Manuel Correia: “Jornalista não é propriamente uma profissão para medrosos”

Se os grandes órgãos de comunicação social enfrentam problemas graves, não são menores as dificuldades com que lutam os pequenos jornais regionais, que vão sobrevivendo graças à carolice de alguns. A Planície, um quinzenário que se publica na cidade de Moura, é um exemplo desta realidade. Manuel Correia tem oitenta anos e é o diretor deste jornal.
Madalena Silva e Eunice Silva

Fundado em 1981, o jornal A Planície vem resistindo estoicamente a todas as adversidades e hoje, com uma tiragem de 3.000 exemplares, impõe-se como elo de ligação entre os mourenses radicados em todos os cantos do mundo.

A Planície é um dos jornais regionais que lutam pela sobrevivência
Manuel Correia começa por contar que "o gosto pela escrita despontou naturalmente. Muito cedo, ainda na escola primária, já eu escrevia peças de teatro que representava com os meus amigos, onde quer que calhava, nas nossas brincadeiras. Portanto quase se pode dizer que nasceu comigo”.

Com uma carreira profissional sem qualquer afinidade com a escrita, explica porque decidiu fundar um jornal: "Em primeiro lugar, o gosto de comunicar e depois porque entendo que na vida não devemos manter uma atitude passiva, como se estivéssemos a assistir a um filme. Devemos de uma forma ou outra intervir e contribuir para o progresso da região onde nascemos”.

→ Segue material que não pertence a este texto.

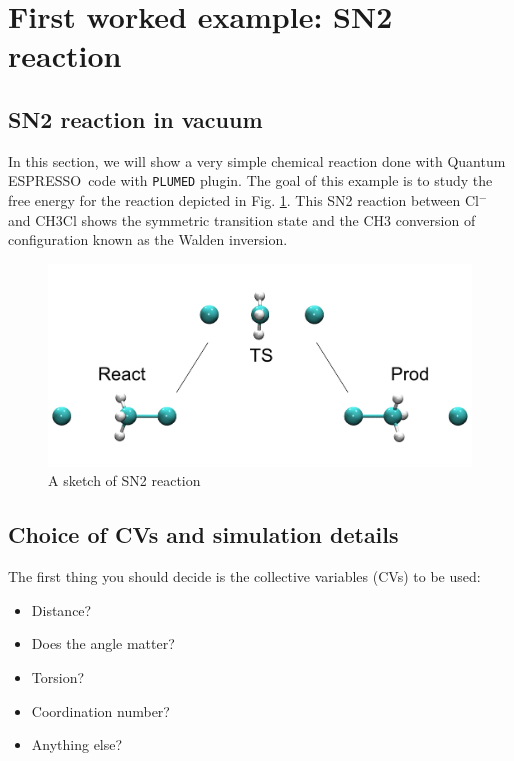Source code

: \documentclass[12pt,a4paper]{article}
\def\qe{{\sc Quantum ESPRESSO}}
\begin{document}
\section{First worked example: SN2 reaction}

\subsection{SN2 reaction in vacuum}

In this section, we will show a very simple chemical reaction done with \qe\ code with \texttt{PLUMED} plugin. The goal of this example is to study the free energy for the reaction depicted in Fig. \ref{Fig_Reaction_sn2}. This SN2 reaction between Cl$^{-}$ and CH3Cl shows the symmetric transition state and the CH3 conversion of configuration known as the Walden inversion\cite{Ensing:2005p53}.

\begin{figure}[htbp]
\begin{center}
\includegraphics[width=\textwidth]{./pic/sn2_reaction.pdf}
\caption{A sketch of SN2 reaction}
\label{Fig_Reaction_sn2}
\end{center}
\end{figure}

\subsection{Choice of CVs and simulation details}

The first thing you should decide is the collective variables (CVs) to be used:

\begin{itemize}
\item Distance?
\item Does the angle matter?
\item Torsion?
\item Coordination number?
\item Anything else?
\end{itemize}
\end{document}
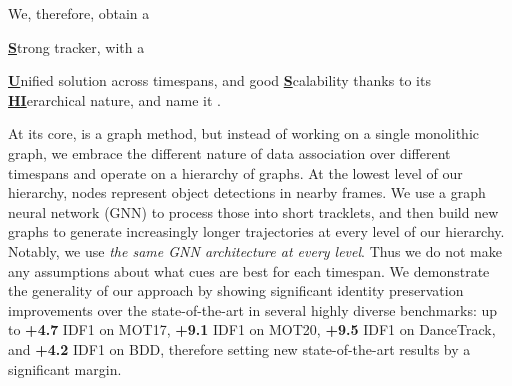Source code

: \documentclass[10pt,twocolumn,letterpaper]{article}
\begin{document}
We, therefore, obtain a {\textbf{\underline{S}}trong tracker, with a {\textbf{\underline{U}}nified solution across timespans, and good \textbf{\underline{S}}calability thanks to its \textbf{\underline{HI}}erarchical nature, and name it \textbf{\modelname}.




At its core, \modelname is a graph method, but instead of working on a single monolithic graph, we embrace the different nature of data association over different timespans and operate on a hierarchy of  graphs. At the lowest level of our hierarchy, nodes represent object detections in nearby frames. We use a graph neural network (GNN) \cite{scarselli_gnn, gilmer2017neural, mpntrack} to process those into short tracklets, and then build new graphs to generate increasingly longer trajectories at every level of our hierarchy. Notably, we use \textit{the same GNN architecture at every level}. Thus we do not make any assumptions about what cues are best for each timespan.
We demonstrate the generality of our approach by showing significant identity preservation improvements over the state-of-the-art in several highly diverse benchmarks: up to \textbf{+4.7} IDF1 on MOT17\cite{motchaijcv}, \textbf{+9.1} IDF1 on MOT20\cite{mot20}, \textbf{+9.5} IDF1 on DanceTrack\cite{dancetrack}, and \textbf{+4.2} IDF1 on BDD\cite{bdd}, therefore setting new state-of-the-art results by a significant margin.  
























































}}
\end{document}
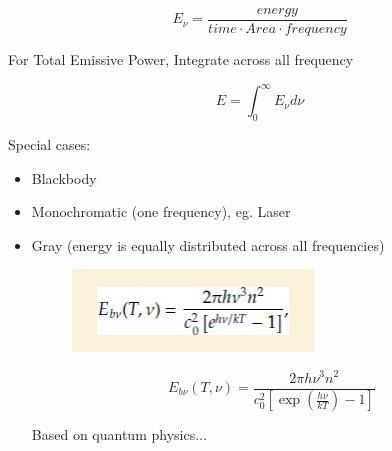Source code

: \documentclass[12pt]{article}
\renewcommand{\_}{\kern-1.5pt\textunderscore\kern-1.5pt}
\begin{document}
 \[ E_{ \nu }=\frac{energy}{time \cdot Area \cdot frequency} \] \par

For Total Emissive Power, Integrate across all frequency\par

 \[ E= \int _{0}^{\infty}E_{ \nu } d \nu  \] \par


\vspace{\baselineskip}
Special cases:\par

\begin{itemize}
	\item Blackbody\par

	\item Monochromatic (one frequency), eg. Laser\par

	\item Gray (energy is equally distributed across all frequencies)\par




\begin{figure}[H]
	\begin{Center}
		\includegraphics[width=2.53in,height=0.86in]{./media/image6.png}
	\end{Center}
\end{figure}



\par

 \[ E_{b \nu } \left( T, \nu  \right) =\frac{2 \pi h \nu ^{3}n^{2}}{c_{0}^{2} \left[ \exp  \left( \frac{h \nu }{kT} \right) -1 \right] } \] \par

Based on quantum physics$ \ldots $ \par





\end{itemize}
\end{document}
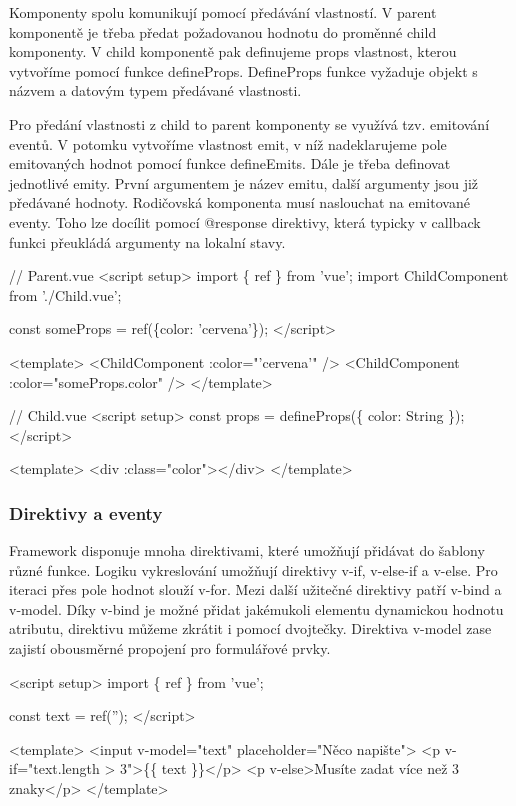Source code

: Komponenty spolu komunikují pomocí předávání vlastností. V parent komponentě je třeba předat požadovanou hodnotu do proměnné child komponenty. 
V child komponentě pak definujeme props vlastnost, kterou vytvoříme pomocí funkce defineProps. 
DefineProps funkce vyžaduje objekt s názvem a datovým typem předávané vlastnosti.

Pro předání vlastnosti z child to parent komponenty se využívá tzv. emitování eventů. 
V potomku vytvoříme vlastnost emit, v níž nadeklarujeme pole emitovaných hodnot pomocí funkce defineEmits. Dále je třeba definovat jednotlivé emity. 
První argumentem je název emitu, další argumenty jsou již předávané hodnoty. Rodičovská komponenta musí naslouchat na emitované eventy. 
Toho lze docílit pomocí @response direktivy, která typicky v callback funkci přeukládá argumenty na lokalní stavy.\cite{vuemacrae,vue}

\begin{prog}
// Parent.vue
<script setup>
  import \{ ref \} from 'vue';
  import ChildComponent from './Child.vue';

  const someProps = ref(\{color: 'cervena'\});
</script>

<template>
	<ChildComponent :color="'cervena'" />
  <ChildComponent :color="someProps.color" />
</template>

// Child.vue
<script setup>
  const props = defineProps(\{
    color: String
  \});
</script>

<template>
  <div :class="color"></div>
</template>
\end{prog}

\subsubsection{Direktivy a eventy}

Framework disponuje mnoha direktivami, které umožňují přidávat do šablony různé funkce. Logiku vykreslování umožňují direktivy v-if, v-else-if a v-else. 
Pro iteraci přes pole hodnot slouží v-for. Mezi další užitečné direktivy patří v-bind a v-model. 
Díky v-bind je možné přidat jakémukoli elementu dynamickou hodnotu atributu, direktivu můžeme zkrátit i pomocí dvojtečky. 
Direktiva v-model zase zajistí obousměrné propojení pro formulářové prvky.

\begin{prog}
<script setup>
  import \{ ref \} from 'vue';

  const text = ref('');
</script>

<template>
  <input v-model="text" placeholder="Něco napište">
  <p v-if="text.length > 3">\{\{ text \}\}</p>
  <p v-else>Musíte zadat více než 3 znaky</p>
</template> 
\end{prog}

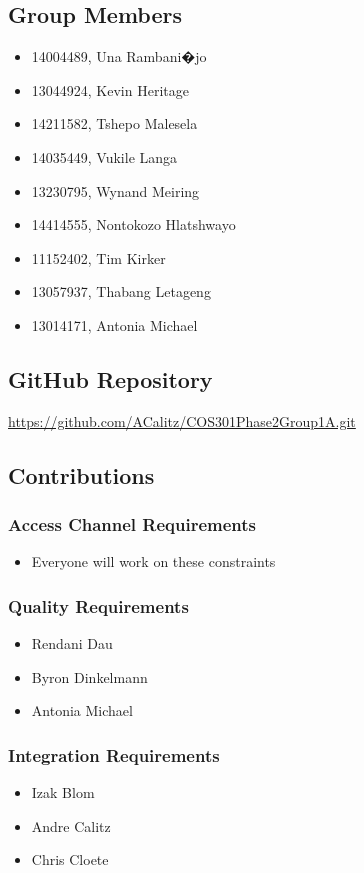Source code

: \documentclass[a4paper,12pt]{report}
\begin{document}
		\subsection{Group Members}
			\begin{itemize}
				\item 14004489, Una Rambani�jo
				\item 13044924, Kevin Heritage
				\item 14211582, Tshepo Malesela
				\item 14035449, Vukile Langa
				\item 13230795, Wynand Meiring
				\item 14414555, Nontokozo Hlatshwayo
				\item 11152402, Tim Kirker
				\item 13057937, Thabang Letageng
				\item 13014171, Antonia Michael
			\end{itemize}
		\subsection{GitHub Repository}
			\url{https://github.com/ACalitz/COS301Phase2Group1A.git}
		\subsection{Contributions}
			\subsubsection{Access Channel Requirements}
				\begin{itemize}
					\item Everyone will work on these constraints
				\end{itemize}
			\subsubsection{Quality Requirements}  
				\begin{itemize}
					\item Rendani Dau
					\item Byron Dinkelmann
					\item Antonia Michael
				\end{itemize}
			\subsubsection{Integration Requirements}  
				\begin{itemize}
					\item Izak Blom
					\item Andre Calitz
					\item Chris Cloete
				\end{itemize}
\end{document}
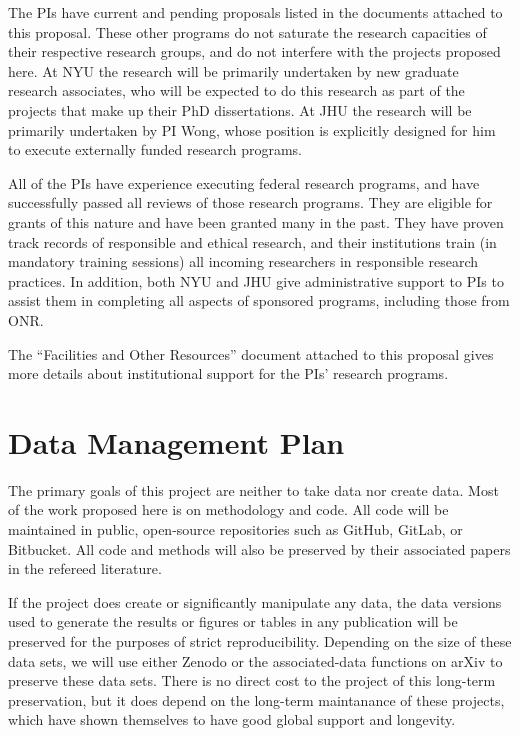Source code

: \documentclass[11pt]{article}
\begin{document}
The PIs have current and pending proposals listed in the documents attached to this proposal.
These other programs do not saturate the research capacities of their respective research groups, and do not interfere with the projects proposed here.
At NYU the research will be primarily undertaken by new graduate research associates, who will be expected to do this research as part of the projects that make up their PhD dissertations.
At JHU the research will be primarily undertaken by PI Wong, whose position is explicitly designed for him to execute externally funded research programs.

All of the PIs have experience executing federal research programs, and have successfully passed all reviews of those research programs.
They are eligible for grants of this nature and have been granted many in the past.
They have proven track records of responsible and ethical research, and their institutions train (in mandatory training sessions) all incoming researchers in responsible research practices.
In addition, both NYU and JHU give administrative support to PIs to assist them in completing all aspects of sponsored programs, including those from ONR.

The ``Facilities and Other Resources'' document attached to this proposal gives more details about institutional support for the PIs' research programs.

\section{Data Management Plan}
The primary goals of this project are neither to take data nor create data.
Most of the work proposed here is on methodology and code.
All code will be maintained in public, open-source repositories such as GitHub, GitLab, or Bitbucket.
All code and methods will also be preserved by their associated papers in the refereed literature.

If the project does create or significantly manipulate any data,
the data versions used to generate the results or figures or tables in any publication will be preserved for the purposes of strict reproducibility.
Depending on the size of these data sets, we will use either Zenodo or the associated-data functions on arXiv to preserve these data sets.
There is no direct cost to the project of this long-term preservation, but it does depend on the long-term maintanance of these projects, which have shown themselves to have good global support and longevity.
\end{document}
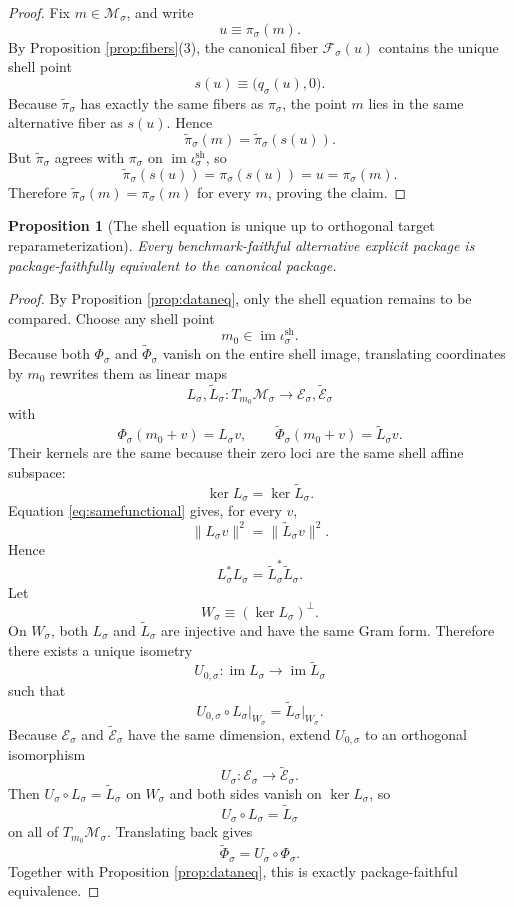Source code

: \documentclass[11pt]{article}
\newcommand{\SubSpace}[1]{\mathcal M_{#1}}
\newcommand{\DataProj}[1]{\pi_{#1}}
\newcommand{\SubTarget}[1]{\mathcal E_{#1}}
\newcommand{\ShellEquation}[1]{\Phi_{#1}}
\newcommand{\Fiber}[1]{\mathcal F_{#1}}
\newcommand{\ShellEmbed}[1]{\iota_{#1}^{\mathrm{sh}}}
\newcommand{\AltDataProj}[1]{\widetilde\pi_{#1}}
\newcommand{\AltShellEquation}[1]{\widetilde\Phi_{#1}}
\newcommand{\AltTarget}[1]{\widetilde{\mathcal E}_{#1}}
\newtheorem{proposition}{Proposition}
\begin{document}
\begin{proof}
Fix \(m\in\SubSpace{\sigma}\), and write
\[
u\equiv \DataProj{\sigma}(m).
\]
By Proposition \ref{prop:fibers}(3), the canonical fiber \(\Fiber{\sigma}(u)\) contains the unique shell point
\[
s(u)\equiv \bigl(q_{\sigma}(u),0\bigr).
\]
Because \(\AltDataProj{\sigma}\) has exactly the same fibers as \(\DataProj{\sigma}\), the point \(m\) lies in the same alternative fiber as \(s(u)\). Hence
\[
\AltDataProj{\sigma}(m)=\AltDataProj{\sigma}(s(u)).
\]
But \(\AltDataProj{\sigma}\) agrees with \(\DataProj{\sigma}\) on \(\operatorname{im}\ShellEmbed{\sigma}\), so
\[
\AltDataProj{\sigma}(s(u))
=
\DataProj{\sigma}(s(u))
=
u
=
\DataProj{\sigma}(m).
\]
Therefore \(\AltDataProj{\sigma}(m)=\DataProj{\sigma}(m)\) for every \(m\), proving the claim.
\end{proof}

\begin{proposition}[The shell equation is unique up to orthogonal target reparameterization]
\label{prop:phiequiv}
Every benchmark-faithful alternative explicit package is package-faithfully equivalent to the canonical package.
\end{proposition}

\begin{proof}
By Proposition \ref{prop:dataneq}, only the shell equation remains to be compared. Choose any shell point
\[
m_{0}\in \operatorname{im}\ShellEmbed{\sigma}.
\]
Because both \(\ShellEquation{\sigma}\) and \(\AltShellEquation{\sigma}\) vanish on the entire shell image, translating coordinates by \(m_{0}\) rewrites them as linear maps
\[
L_{\sigma},\widetilde L_{\sigma}:T_{m_{0}}\SubSpace{\sigma}\to
\SubTarget{\sigma},\AltTarget{\sigma}
\]
with
\[
\ShellEquation{\sigma}(m_{0}+v)=L_{\sigma}v,
\qquad
\AltShellEquation{\sigma}(m_{0}+v)=\widetilde L_{\sigma}v.
\]
Their kernels are the same because their zero loci are the same shell affine subspace:
\[
\ker L_{\sigma}=\ker \widetilde L_{\sigma}.
\]
Equation \eqref{eq:samefunctional} gives, for every \(v\),
\[
\|L_{\sigma}v\|^{2}
=
\|\widetilde L_{\sigma}v\|^{2}.
\]
Hence
\[
L_{\sigma}^{*}L_{\sigma}
=
\widetilde L_{\sigma}^{*}\widetilde L_{\sigma}.
\]
Let
\[
W_{\sigma}\equiv (\ker L_{\sigma})^{\perp}.
\]
On \(W_{\sigma}\), both \(L_{\sigma}\) and \(\widetilde L_{\sigma}\) are injective and have the same Gram form. Therefore there exists a unique isometry
\[
U_{0,\sigma}:\operatorname{im}L_{\sigma}\to\operatorname{im}\widetilde L_{\sigma}
\]
such that
\[
U_{0,\sigma}\circ L_{\sigma}\big|_{W_{\sigma}}
=
\widetilde L_{\sigma}\big|_{W_{\sigma}}.
\]
Because \(\SubTarget{\sigma}\) and \(\AltTarget{\sigma}\) have the same dimension, extend \(U_{0,\sigma}\) to an orthogonal isomorphism
\[
U_{\sigma}:\SubTarget{\sigma}\to \AltTarget{\sigma}.
\]
Then \(U_{\sigma}\circ L_{\sigma}=\widetilde L_{\sigma}\) on \(W_{\sigma}\) and both sides vanish on \(\ker L_{\sigma}\), so
\[
U_{\sigma}\circ L_{\sigma}=\widetilde L_{\sigma}
\]
on all of \(T_{m_{0}}\SubSpace{\sigma}\). Translating back gives
\[
\AltShellEquation{\sigma}=U_{\sigma}\circ\ShellEquation{\sigma}.
\]
Together with Proposition \ref{prop:dataneq}, this is exactly package-faithful equivalence.
\end{proof}
\end{document}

Manuel Correia não disfarça o prazer que sente em falar de comunicação. “Escrevo porque gosto, mas mais ainda porque me apercebo da responsabilidade que tomei em manter um jornal e garantir a sua publicação. Digamos que isto foi como uma bola de neve”, confessa.

Falando da antiga profissão de chefe de Estação dos CTT, lembra que não fazia parte dos seus planos. “Não foi a minha profissão escolhida. Estava bem longe de imaginar, que após a reforma viria a dirigir um jornal. Após o antigo 2.º ciclo liceal, tive de me fazer à vida. Se pudesse escolher, claro, que seria jornalista. Mas a vida não é o que queremos”, confessa.

“Mas com vontade, acabamos por alcançar os nossos objetivos. Nas horas vagas em casa escrevia", acrescenta, com um sorriso.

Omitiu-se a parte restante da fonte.